DNA-Encoded Libraries for novel Hit discovery

Selection of active compounds from the binders and searching for the best analogues in commercial spaces

A protein target is selected, and an inseparable DNA-Encoded Library (DEL) is created, containing approximately 50 billion compounds marked with DNA tags and chemical building blocks. A binding assessment is then performed using methods such as AS/MS and SPR to identify compounds that bind to the target protein. The top 100,000 DEL binders are selected, and tag sequencing is conducted to filter out inactive binders. From these binders, active compounds are identified using the Receptor.ai fit-for-target workflow. To reduce the cost and time of synthesis, the platform is also used to search for the best analogues among over 30 billion commercially available compounds. Around 100 active compounds are identified for further study.

Advantages of our DEL pipeline:

Efficient distinguishing of active compounds from the noise of the multiple binders.
Advanced similarity search of active compounds to reduce cost and time for the synthesis.
Compatible with all major DEL technologies.
Significant increase in success rate.
Multiparametric optimisation and annotation of each compound.

Workflow for appropriate target-specific DEL library selection to reduce the noise of “inactive binders”

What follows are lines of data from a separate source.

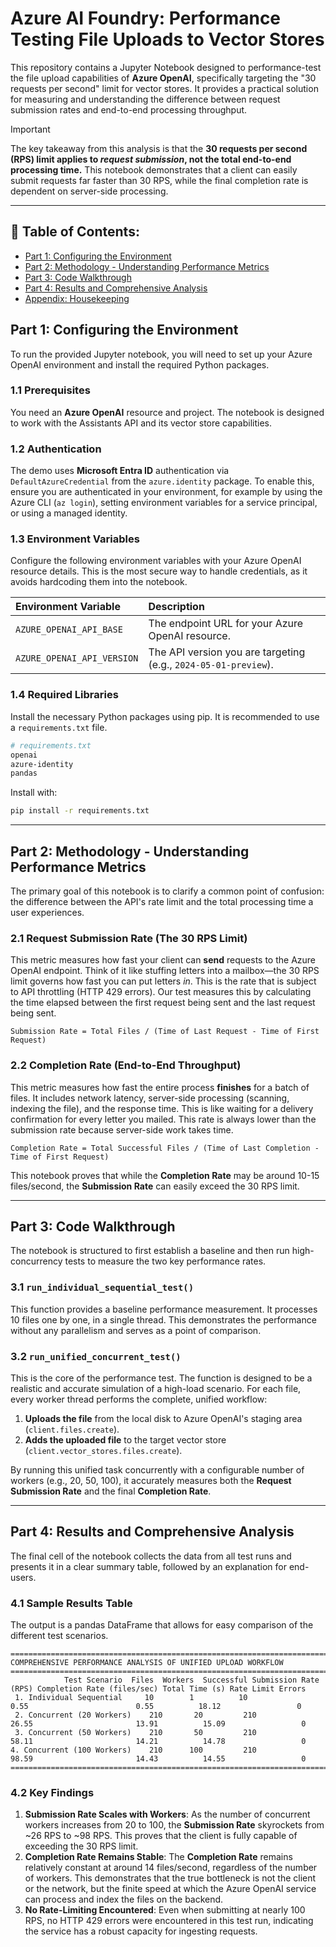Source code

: # Azure AI Foundry: Performance Testing File Uploads to Vector Stores

This repository contains a Jupyter Notebook designed to performance-test the file upload capabilities of **Azure OpenAI**, specifically targeting the "30 requests per second" limit for vector stores. It provides a practical solution for measuring and understanding the difference between request submission rates and end-to-end processing throughput.

> [!IMPORTANT]
> The key takeaway from this analysis is that the **30 requests per second (RPS) limit applies to *request submission*, not the total end-to-end processing time.** This notebook demonstrates that a client can easily submit requests far faster than 30 RPS, while the final completion rate is dependent on server-side processing.

***

## 📑 Table of Contents:
- [Part 1: Configuring the Environment](#part-1-configuring-the-environment)
- [Part 2: Methodology - Understanding Performance Metrics](#part-2-methodology---understanding-performance-metrics)
- [Part 3: Code Walkthrough](#part-3-code-walkthrough)
- [Part 4: Results and Comprehensive Analysis](#part-4-results-and-comprehensive-analysis)
- [Appendix: Housekeeping](#appendix-housekeeping)

## Part 1: Configuring the Environment
To run the provided Jupyter notebook, you will need to set up your Azure OpenAI environment and install the required Python packages.

### 1.1 Prerequisites
You need an **Azure OpenAI** resource and project. The notebook is designed to work with the Assistants API and its vector store capabilities.

### 1.2 Authentication
The demo uses **Microsoft Entra ID** authentication via `DefaultAzureCredential` from the `azure.identity` package. To enable this, ensure you are authenticated in your environment, for example by using the Azure CLI (`az login`), setting environment variables for a service principal, or using a managed identity.

### 1.3 Environment Variables
Configure the following environment variables with your Azure OpenAI resource details. This is the most secure way to handle credentials, as it avoids hardcoding them into the notebook.

| Environment Variable             | Description                                               |
| :------------------------------- | :-------------------------------------------------------- |
| `AZURE_OPENAI_API_BASE`          | The endpoint URL for your Azure OpenAI resource.          |
| `AZURE_OPENAI_API_VERSION`       | The API version you are targeting (e.g., `2024-05-01-preview`). |

### 1.4 Required Libraries
Install the necessary Python packages using pip. It is recommended to use a `requirements.txt` file.

```bash
# requirements.txt
openai
azure-identity
pandas
```

Install with:
```bash
pip install -r requirements.txt
```

***

## Part 2: Methodology - Understanding Performance Metrics
The primary goal of this notebook is to clarify a common point of confusion: the difference between the API's rate limit and the total processing time a user experiences.

### 2.1 Request Submission Rate (The 30 RPS Limit)
This metric measures how fast your client can **send** requests to the Azure OpenAI endpoint. Think of it like stuffing letters into a mailbox—the 30 RPS limit governs how fast you can put letters *in*. This is the rate that is subject to API throttling (HTTP 429 errors). Our test measures this by calculating the time elapsed between the first request being sent and the last request being sent.

`Submission Rate = Total Files / (Time of Last Request - Time of First Request)`

### 2.2 Completion Rate (End-to-End Throughput)
This metric measures how fast the entire process **finishes** for a batch of files. It includes network latency, server-side processing (scanning, indexing the file), and the response time. This is like waiting for a delivery confirmation for every letter you mailed. This rate is always lower than the submission rate because server-side work takes time.

`Completion Rate = Total Successful Files / (Time of Last Completion - Time of First Request)`

This notebook proves that while the **Completion Rate** may be around 10-15 files/second, the **Submission Rate** can easily exceed the 30 RPS limit.

***

## Part 3: Code Walkthrough
The notebook is structured to first establish a baseline and then run high-concurrency tests to measure the two key performance rates.

### 3.1 `run_individual_sequential_test()`
This function provides a baseline performance measurement. It processes 10 files one by one, in a single thread. This demonstrates the performance without any parallelism and serves as a point of comparison.

### 3.2 `run_unified_concurrent_test()`
This is the core of the performance test. The function is designed to be a realistic and accurate simulation of a high-load scenario. For each file, every worker thread performs the complete, unified workflow:
1.  **Uploads the file** from the local disk to Azure OpenAI's staging area (`client.files.create`).
2.  **Adds the uploaded file** to the target vector store (`client.vector_stores.files.create`).

By running this unified task concurrently with a configurable number of workers (e.g., 20, 50, 100), it accurately measures both the **Request Submission Rate** and the final **Completion Rate**.

***

## Part 4: Results and Comprehensive Analysis
The final cell of the notebook collects the data from all test runs and presents it in a clear summary table, followed by an explanation for end-users.

### 4.1 Sample Results Table
The output is a pandas DataFrame that allows for easy comparison of the different test scenarios.

```
==============================================================================================================
COMPREHENSIVE PERFORMANCE ANALYSIS OF UNIFIED UPLOAD WORKFLOW
==============================================================================================================
            Test Scenario  Files  Workers  Successful Submission Rate (RPS) Completion Rate (files/sec) Total Time (s) Rate Limit Errors
 1. Individual Sequential     10        1          10                  0.55                        0.55          18.12                 0
 2. Concurrent (20 Workers)    210       20         210                 26.55                       13.91          15.09                 0
 3. Concurrent (50 Workers)    210       50         210                 58.11                       14.21          14.78                 0
4. Concurrent (100 Workers)    210      100         210                 98.59                       14.43          14.55                 0
==============================================================================================================
```

### 4.2 Key Findings
1.  **Submission Rate Scales with Workers**: As the number of concurrent workers increases from 20 to 100, the **Submission Rate** skyrockets from ~26 RPS to ~98 RPS. This proves that the client is fully capable of exceeding the 30 RPS limit.
2.  **Completion Rate Remains Stable**: The **Completion Rate** remains relatively constant at around 14 files/second, regardless of the number of workers. This demonstrates that the true bottleneck is not the client or the network, but the finite speed at which the Azure OpenAI service can process and index the files on the backend.
3.  **No Rate-Limiting Encountered**: Even when submitting at nearly 100 RPS, no HTTP 429 errors were encountered in this test run, indicating the service has a robust capacity for ingesting requests.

The search is conducted in a commercial space of approximately 20 billion compounds using the Receptor.ai fit-for-target workflow to design initial hits. This results in a query of over 1,000 hit candidates. A set of more than 100 billion DNA-encoded libraries is then screened to select the most appropriate target-specific DEL library, based on a diverse and active fragment similarity query. A binding assessment is performed, and sequence reads are conducted on a reduced DEL library of approximately 1 billion compounds to decrease noise. Active compounds are then selected from the binders, and the Receptor.ai platform is used to search for analogues in commercial spaces to reduce the cost and time of synthesis. Approximately 100 active compounds are selected for additional investigation.

Advantages of our DEL pipeline:

False positive binders noise reducing.
Efficient distinguishing of active compounds from the noise of multiple binders.
Advanced similarity search of active compounds to reduce cost and time for synthesis.
Compatible with all major DEL technologies.
Significant increase in success rate.
Multiparametric optimisation and annotation of each compound

The Architecture of fragment-based DTI for DEL activity prediction

The DTI prediction process begins with a search for the best molecular fragments for each protein subpocket using a fragment library. The fragments are represented as graphs and processed through graph neural network blocks, followed by dense neural network layers. This process identifies the best fragments for each protein subpocket.

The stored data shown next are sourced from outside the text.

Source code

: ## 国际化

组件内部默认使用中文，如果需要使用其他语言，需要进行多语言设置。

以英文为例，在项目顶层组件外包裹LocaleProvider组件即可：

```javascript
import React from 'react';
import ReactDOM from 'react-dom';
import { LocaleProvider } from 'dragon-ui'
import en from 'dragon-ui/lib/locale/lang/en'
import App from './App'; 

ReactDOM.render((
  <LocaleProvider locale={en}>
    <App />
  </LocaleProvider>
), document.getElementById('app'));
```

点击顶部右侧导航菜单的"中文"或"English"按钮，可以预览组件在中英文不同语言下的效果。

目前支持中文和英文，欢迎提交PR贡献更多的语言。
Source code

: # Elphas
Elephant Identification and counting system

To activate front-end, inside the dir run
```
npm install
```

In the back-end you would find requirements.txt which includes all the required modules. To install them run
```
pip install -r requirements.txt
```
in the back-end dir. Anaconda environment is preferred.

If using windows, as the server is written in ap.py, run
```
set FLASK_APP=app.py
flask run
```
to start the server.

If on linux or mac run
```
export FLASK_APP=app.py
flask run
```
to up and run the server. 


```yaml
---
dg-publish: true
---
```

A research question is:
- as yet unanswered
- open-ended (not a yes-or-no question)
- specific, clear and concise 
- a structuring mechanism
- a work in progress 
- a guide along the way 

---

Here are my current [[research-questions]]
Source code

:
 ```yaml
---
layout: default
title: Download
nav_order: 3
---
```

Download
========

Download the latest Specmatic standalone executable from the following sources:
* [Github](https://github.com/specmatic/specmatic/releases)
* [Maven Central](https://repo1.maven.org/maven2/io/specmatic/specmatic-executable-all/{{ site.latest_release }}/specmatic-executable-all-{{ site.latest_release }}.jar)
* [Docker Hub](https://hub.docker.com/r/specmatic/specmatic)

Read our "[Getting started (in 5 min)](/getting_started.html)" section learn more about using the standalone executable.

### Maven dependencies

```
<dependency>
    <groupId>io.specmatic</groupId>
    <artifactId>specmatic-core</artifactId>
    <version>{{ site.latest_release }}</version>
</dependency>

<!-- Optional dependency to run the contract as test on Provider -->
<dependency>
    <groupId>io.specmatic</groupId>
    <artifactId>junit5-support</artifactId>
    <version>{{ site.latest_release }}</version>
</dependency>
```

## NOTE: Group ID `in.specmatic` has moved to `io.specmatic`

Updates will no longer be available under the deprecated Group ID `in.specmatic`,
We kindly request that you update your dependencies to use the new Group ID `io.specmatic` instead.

Next, the compatibility of these fragments is checked using reaction-specific dense neural network layers. Some reactions may fail, while others succeed, helping to identify the most compatible fragments.

Finally, the compatible fragments are combined into a complete molecule. The fragments are encoded using a SMILES tokenizer, followed by attention-based neural machine translation. The translated sequences are then decoded into a whole molecule using a detokenizer. The best ligand is ultimately constructed from the selected fragments within the protein binding pocket.